Tyne & Wear

Northumberland Park bid for dark sky status given backing

Star trails above Kielder
Image caption Approval would create Europe's biggest area of protected night sky

A bid for the darkness of the skies in north-east England to be given special status has received backing.

If approved by the International Dark-Sky Association (IDSA), the skies above the 400 sq mile (1,050 sq km) of the Northumberland National Park could become a Dark Sky Reserve.

Jodrell Bank, the internationally renowned astrophysics centre, said it was "keen to support the initiative".

The area would be the largest of its kind in Europe.

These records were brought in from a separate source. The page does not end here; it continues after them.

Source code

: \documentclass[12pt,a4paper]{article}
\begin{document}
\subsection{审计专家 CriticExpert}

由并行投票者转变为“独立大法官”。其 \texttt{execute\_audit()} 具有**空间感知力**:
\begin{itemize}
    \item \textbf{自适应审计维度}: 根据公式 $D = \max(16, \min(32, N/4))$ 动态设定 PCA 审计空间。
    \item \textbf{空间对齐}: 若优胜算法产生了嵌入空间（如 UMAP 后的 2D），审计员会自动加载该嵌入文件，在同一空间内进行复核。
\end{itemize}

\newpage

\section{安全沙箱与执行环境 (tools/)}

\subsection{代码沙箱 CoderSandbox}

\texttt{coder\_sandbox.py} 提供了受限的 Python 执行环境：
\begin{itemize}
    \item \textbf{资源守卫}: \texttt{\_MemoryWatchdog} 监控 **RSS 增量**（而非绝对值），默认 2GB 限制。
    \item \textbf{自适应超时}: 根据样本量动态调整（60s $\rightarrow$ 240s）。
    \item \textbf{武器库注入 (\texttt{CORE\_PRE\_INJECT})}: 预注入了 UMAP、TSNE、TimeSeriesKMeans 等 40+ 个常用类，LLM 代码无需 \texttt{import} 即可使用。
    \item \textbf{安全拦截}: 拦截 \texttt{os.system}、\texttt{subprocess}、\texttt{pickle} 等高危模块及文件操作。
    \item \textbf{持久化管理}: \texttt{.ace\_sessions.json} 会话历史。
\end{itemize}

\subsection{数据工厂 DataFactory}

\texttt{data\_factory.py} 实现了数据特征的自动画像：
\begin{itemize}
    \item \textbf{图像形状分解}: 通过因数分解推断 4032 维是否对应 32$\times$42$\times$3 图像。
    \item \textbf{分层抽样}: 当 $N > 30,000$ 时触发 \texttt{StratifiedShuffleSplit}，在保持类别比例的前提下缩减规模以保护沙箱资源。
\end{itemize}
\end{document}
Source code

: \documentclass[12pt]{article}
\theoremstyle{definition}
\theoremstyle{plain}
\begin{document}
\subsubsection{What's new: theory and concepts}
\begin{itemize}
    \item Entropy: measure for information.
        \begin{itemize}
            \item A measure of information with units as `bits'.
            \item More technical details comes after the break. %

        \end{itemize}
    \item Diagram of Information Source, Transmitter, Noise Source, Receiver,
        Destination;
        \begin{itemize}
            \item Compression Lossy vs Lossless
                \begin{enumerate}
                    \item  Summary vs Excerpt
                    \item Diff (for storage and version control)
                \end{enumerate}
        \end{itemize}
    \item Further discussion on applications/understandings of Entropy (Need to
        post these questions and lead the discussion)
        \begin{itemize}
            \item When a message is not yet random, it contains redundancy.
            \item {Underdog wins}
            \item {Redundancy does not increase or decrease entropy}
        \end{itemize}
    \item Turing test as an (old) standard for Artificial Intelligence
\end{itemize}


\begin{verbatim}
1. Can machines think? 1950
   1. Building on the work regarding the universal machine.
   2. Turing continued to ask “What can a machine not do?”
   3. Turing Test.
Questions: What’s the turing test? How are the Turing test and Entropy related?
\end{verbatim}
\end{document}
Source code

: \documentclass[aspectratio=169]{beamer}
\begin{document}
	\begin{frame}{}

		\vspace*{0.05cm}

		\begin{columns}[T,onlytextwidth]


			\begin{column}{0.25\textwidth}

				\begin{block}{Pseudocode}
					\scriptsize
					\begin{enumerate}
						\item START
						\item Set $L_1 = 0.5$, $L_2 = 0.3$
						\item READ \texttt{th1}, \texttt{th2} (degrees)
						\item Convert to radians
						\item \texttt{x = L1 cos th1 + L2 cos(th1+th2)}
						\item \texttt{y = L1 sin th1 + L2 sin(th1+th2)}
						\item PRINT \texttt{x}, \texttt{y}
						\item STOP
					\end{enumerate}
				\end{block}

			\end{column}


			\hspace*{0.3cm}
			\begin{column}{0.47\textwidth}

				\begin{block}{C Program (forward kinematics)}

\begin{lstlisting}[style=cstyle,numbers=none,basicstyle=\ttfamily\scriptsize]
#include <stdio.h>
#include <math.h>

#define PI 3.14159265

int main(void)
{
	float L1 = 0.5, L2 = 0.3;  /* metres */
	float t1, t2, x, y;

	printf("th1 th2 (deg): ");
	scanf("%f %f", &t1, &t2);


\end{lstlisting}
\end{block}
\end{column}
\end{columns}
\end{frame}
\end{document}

Gary Fildes, director of Kielder Observatory, explained: "This kind of backing is vital in demonstrating to the IDSA that we have a long-term commitment to protecting our skies and maintaining the tranquillity of our rural environment.

"The night sky in Northumberland and especially around the observatory still maintains that true darkness that can ignite and inspire all who see it. It is our most natural of heritages."

Richard Darn of Kielder Water and Forest Park said: "The British members of the IDSA would visit the site for several nights for the inspection.

"They will be arriving later in spring and armed with their light-meter readings, the status decision would then be made in around two months."

The UK's first dark sky park at Galloway forest was established after being granted the Dark Sky status by the IDSA in 2009.